A little clarification, first of all, for those who think that France was not subject to the rule of law: it was tribunals composed of tenured judges who passed penal judgements, and crimes were debated before popular juries. Before the Code of penal procedure came into force in 1810 (the Code Pénal of 1810), there were even two juries: one for the accusation and another for the judgement. Only a magistrate, called a “magistrat de sûreté”, could decide on the incarceration of the suspect during an inquiry, a procedure which was led by another magistrate called “Directeur du jury d’accusation”. Once the different audiences and legal acts had taken place, this “Directeur” would then advise the “jury d’accusation” as to the subsequent steps to follow. If this figure chose to send the accused to face the tribunal, he ceded his place before the “jury de jugement” and the trial proper.
After 1810, the procedure known as “mise en accusation” or trial was totally changed. The “jury d’accusation” disappeared. The “magistrat de sûreté” and the “Directeur du jury” were replaced by a “juge d’instruction”. And it was this latter judge who could send the trial to court. His “ordonnance” or command was transmitted to a “chambre du conseil” (chamber of counsel) which replaced the “jury d’accusation”. This jury comprised three magistrates and chose from three possibilities: to declare the case dismissed and the liberation of the accused; to refer the case and send it to a lower court (“correctionnelle” or “de police”, i.e., of summary jurisdiction); or to transmit the case to an Imperial Procurator and to hear it before a Court of Assizes, comprising three professional magistrates and twelve jurors. The latter were selected by the prefect from amongst citizens appearing on a roll of the three hundred highest tax payers in the Département, a sort “bourgeois-ification” of penal justice which in various forms lasted until really quite recently.
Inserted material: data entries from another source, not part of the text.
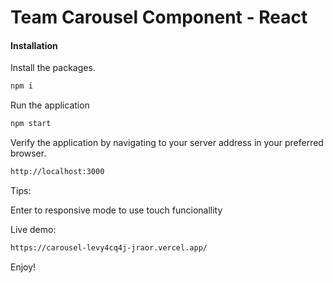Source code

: # Team Carousel Component - React

#### Installation
Install the packages.

```sh
npm i
```

Run the application

```sh
npm start
```

Verify the application by navigating to your server address in
your preferred browser.

```sh
http://localhost:3000
```

Tips:

Enter to responsive mode to use touch funcionallity

Live demo:

```sh
https://carousel-levy4cq4j-jraor.vercel.app/
```

Enjoy!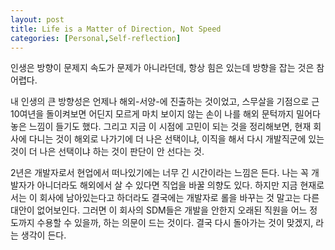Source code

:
 ```yaml
---
layout: post
title: Life is a Matter of Direction, Not Speed
categories: [Personal,Self-reflection]
---
```


인생은 방향이 문제지 속도가 문제가 아니라던데, 항상 힘은 있는데 방향을 잡는 것은 참 어렵다.

내 인생의 큰 방향성은 언제나 해외-서양-에 진출하는 것이었고, 스무살을 기점으로 근 10여년을 돌이켜보면 어딘지 모르게 마치 보이지 않는 손이 나를 해외 문턱까지 밀어다 놓은 느낌이 들기도 했다. 그리고 지금 이 시점에 고민이 되는 것을 정리해보면, 현재 회사에 다니는 것이 해외로 나가기에 더 나은 선택이냐, 이직을 해서 다시 개발직군에 있는 것이 더 나은 선택이냐 하는 것이 판단이 안 선다는 것.

2년은 개발자로서 현업에서 떠나있기에는 너무 긴 시간이라는 느낌은 든다. 나는 꼭 개발자가 아니더라도 해외에서 살 수 있다면 직업을 바꿀 의향도 있다. 하지만 지금 현재로서는 이 회사에 남아있는다고 하더라도 결국에는 개발자로 롤을 바꾸는 것 말고는 다른 대안이 없어보인다. 그러면 이 회사의 SDM들은 개발을 안한지 오래된 직원을 어느 정도까지 수용할 수 있을까, 하는 의문이 드는 것이다. 결국 다시 돌아가는 것이 맞겠지, 라는 생각이 든다.

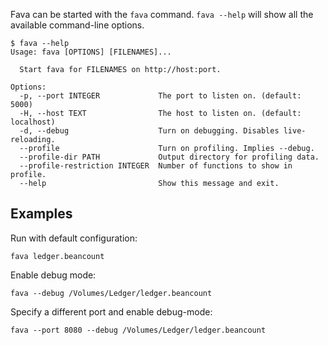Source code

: Fava can be started with the `fava` command. `fava --help` will show all the
available command-line options.

```
$ fava --help
Usage: fava [OPTIONS] [FILENAMES]...

  Start fava for FILENAMES on http://host:port.

Options:
  -p, --port INTEGER             The port to listen on. (default: 5000)
  -H, --host TEXT                The host to listen on. (default: localhost)
  -d, --debug                    Turn on debugging. Disables live-reloading.
  --profile                      Turn on profiling. Implies --debug.
  --profile-dir PATH             Output directory for profiling data.
  --profile-restriction INTEGER  Number of functions to show in profile.
  --help                         Show this message and exit.
```

## Examples

Run with default configuration:

```
fava ledger.beancount
```

Enable debug mode:

```
fava --debug /Volumes/Ledger/ledger.beancount
```

Specify a different port and enable debug-mode:

```
fava --port 8080 --debug /Volumes/Ledger/ledger.beancount
```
As for the justice that these jurors dispensed, studies have shown that whilst acquittals under the old system represented circa 40% of the total number of cases from An VIII to An XII, and circa 36 % from An XII to 1811, with the new systems, the Penal Code of 1810, acquittals remained largely similar, at 33 % in 1813, 38 % in 1814, 33 % in 1815, 31 % in 1816. Figures in authority showed themselves often unhappy not only with jury decisions but even with those the magistrates, criticising them for being timorous. But even then, justice was justice, and there was no going back on the decision.
Public opinion wanted harsher sentences and was unhappy when, in cases of guilty verdicts, the jury members tried on occasions to soften or limit the often-severe sanctions implied by the “Code penal”. As far as death penalties were concerned, twelve to fifteen executions took place every year per Département; much fewer than during the Revolution (there were between 2,000 and 2,700 executions in Paris in the ten years, 16,594 in the whole of France during “the Terror”).
Above all, there were three times fewer executions in France (for a population of 29 million) than in England and Wales (for a population of 10 million). That is at least what the statistics published in 1820 in a British journal, The Edinburgh Review, gave for the years 1813-1816.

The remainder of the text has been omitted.